Dense Bicoid hubs accentuate binding along the morphogen gradient

Abstract

Morphogen gradients direct the spatial patterning of developing embryos; however, the mechanisms by which these gradients are interpreted remain elusive. Here we used lattice light-sheet microscopy to perform in vivo single-molecule imaging in early Drosophila melanogaster embryos of the transcription factor Bicoid that forms a gradient and initiates patterning along the anteroposterior axis. In contrast to canonical models, we observed that Bicoid binds to DNA with a rapid off rate throughout the embryo such that its average occupancy at target loci is on-rate-dependent. We further observed Bicoid forming transient "hubs" of locally high density that facilitate binding as factor levels drop, including in the posterior, where we observed Bicoid binding despite vanishingly low protein levels. We propose that localized modulation of transcription factor on rates via clustering provides a general mechanism to facilitate binding to low-affinity targets and that this may be a prevalent feature of other developmental transcription factors.

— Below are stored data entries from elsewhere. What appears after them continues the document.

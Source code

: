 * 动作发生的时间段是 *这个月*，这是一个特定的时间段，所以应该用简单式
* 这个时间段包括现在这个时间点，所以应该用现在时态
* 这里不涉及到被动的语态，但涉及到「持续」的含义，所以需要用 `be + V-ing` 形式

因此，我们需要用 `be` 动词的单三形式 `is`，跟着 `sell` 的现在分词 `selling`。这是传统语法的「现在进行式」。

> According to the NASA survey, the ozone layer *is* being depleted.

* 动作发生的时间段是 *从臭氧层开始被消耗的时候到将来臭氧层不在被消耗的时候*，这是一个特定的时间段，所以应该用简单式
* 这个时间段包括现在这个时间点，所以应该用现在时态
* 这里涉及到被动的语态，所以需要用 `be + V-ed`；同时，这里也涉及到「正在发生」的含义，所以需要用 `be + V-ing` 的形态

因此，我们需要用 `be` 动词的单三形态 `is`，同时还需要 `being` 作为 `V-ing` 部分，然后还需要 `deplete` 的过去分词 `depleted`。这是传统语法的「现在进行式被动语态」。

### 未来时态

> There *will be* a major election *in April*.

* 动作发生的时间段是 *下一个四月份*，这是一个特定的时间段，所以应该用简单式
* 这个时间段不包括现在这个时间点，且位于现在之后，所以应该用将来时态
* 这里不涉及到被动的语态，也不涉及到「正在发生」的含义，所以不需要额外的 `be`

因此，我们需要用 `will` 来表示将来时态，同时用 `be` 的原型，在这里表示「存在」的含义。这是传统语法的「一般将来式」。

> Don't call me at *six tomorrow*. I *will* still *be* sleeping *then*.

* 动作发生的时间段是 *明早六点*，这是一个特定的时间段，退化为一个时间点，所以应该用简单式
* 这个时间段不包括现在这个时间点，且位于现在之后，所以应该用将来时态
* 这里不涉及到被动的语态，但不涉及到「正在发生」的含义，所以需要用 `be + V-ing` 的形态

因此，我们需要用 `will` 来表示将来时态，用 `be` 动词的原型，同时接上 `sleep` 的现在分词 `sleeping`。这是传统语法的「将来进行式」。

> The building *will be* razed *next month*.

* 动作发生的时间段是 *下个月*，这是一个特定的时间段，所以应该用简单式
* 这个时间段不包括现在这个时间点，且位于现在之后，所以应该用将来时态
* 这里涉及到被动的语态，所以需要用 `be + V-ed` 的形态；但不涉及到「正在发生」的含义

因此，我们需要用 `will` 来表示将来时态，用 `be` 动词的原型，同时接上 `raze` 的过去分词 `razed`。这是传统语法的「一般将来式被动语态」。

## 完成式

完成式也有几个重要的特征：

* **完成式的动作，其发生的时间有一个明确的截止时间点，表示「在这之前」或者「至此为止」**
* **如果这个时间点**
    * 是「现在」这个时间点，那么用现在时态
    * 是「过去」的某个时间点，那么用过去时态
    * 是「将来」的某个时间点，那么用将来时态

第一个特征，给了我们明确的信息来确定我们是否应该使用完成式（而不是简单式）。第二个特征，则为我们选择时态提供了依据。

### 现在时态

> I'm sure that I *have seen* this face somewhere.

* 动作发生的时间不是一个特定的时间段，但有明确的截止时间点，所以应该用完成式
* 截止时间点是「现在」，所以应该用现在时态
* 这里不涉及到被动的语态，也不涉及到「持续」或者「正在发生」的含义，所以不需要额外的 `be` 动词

Keywords: Bicoid, Zelda; Drosophila; morphogen; single-molecule fluorescence; transcription factor dynamics.

Figure 1.

Single-molecule kinetics of BCD in living Drosophila embryos. (A) Raw images of BCD-eGFP molecules in a living Drosophila embryo acquired with a 100-msec exposure time. Bar, 5 µm. Positions along the A–P axis are shown as a fraction of the embryonic length [EL (x/L)]. (B) Example of a single-molecule-binding event. The top row shows raw images from a 1.2 × 1.2-µm area, and the bottom row shows corresponding surface plot representations to illustrate the signal to noise. (C) Uncorrected survival probability curves for BCD binding (markers) in the anterior (34 nuclei), middle (70 nuclei), and posterior (83 nuclei) segments of the embryo and corresponding fits to a two-exponent model (solid lines) show no significant differences. (D) Fluorescence recovery after photobleaching (FRAP) curve for BCD shows a recovery time on the order of hundreds of milliseconds, and error bars show standard deviation over 21 nuclei.

Figure 2.

Local modulation of BCD concentration. (A) Normalized probability distributions of measured displacements in the anterior (30 nuclei), middle (67 nuclei), and posterior (66 nuclei) positions of the embryos; pie charts show the estimated mobile and bound fractions from fits to a two-population distribution, with the bound population percentage labeled with the standard error of the fit parameter. (B) Examples of the spatial distribution of all detections in nuclei along the A–P axis. Bar, 2.5 µm. (C) Distribution of the number of detections in all nuclei. (D) Distributions of the number of detections within all clusters.

Figure 3.

ZLD mediated BCD binding in the posterior embryo. (A) Posterior third (blue) and whole embryo (black) BCD and whole embryo ZLD (gray). ChIP-seq signal-normalized reads at the hunchback, eve, and hairy gene loci. Red bars show known enhancers as annotated in the RedFly database; for eve and hairy, they are numbered according to the stripes that they are thought to regulate. (B) Heat map representation of normalized BCD ChIP-seq reads (first two panels) and ZLD ChIP-seq reads (third panel) in a 500-base-pair window centered on BCD peaks called in the whole-embryo data and sorted according to increasing signal of the whole-embryo data; a total of 2145 peaks is shown, and colors indicate enrichment over the background (blue), with all plots displayed on the same scale. (C) Examples of the spatial distribution of all detected bound molecules in nuclei along the A–P axis in ZLD embryos. Bar, 2.5 µm. A loss of clustering is apparent compared with the distributions shown in Figure 2B.

Figure 4.

Model of ZLD-dependent modulation of the BCD on rate at specific loci in the posterior embryo. At high concentrations in the anterior of the embryo, all target sites are highly occupied. At low concentrations, loci with ZLD occupancy have an increased time-averaged occupancy through the formation of spatiotemporal hubs that enrich local concentrations and increase the on rate.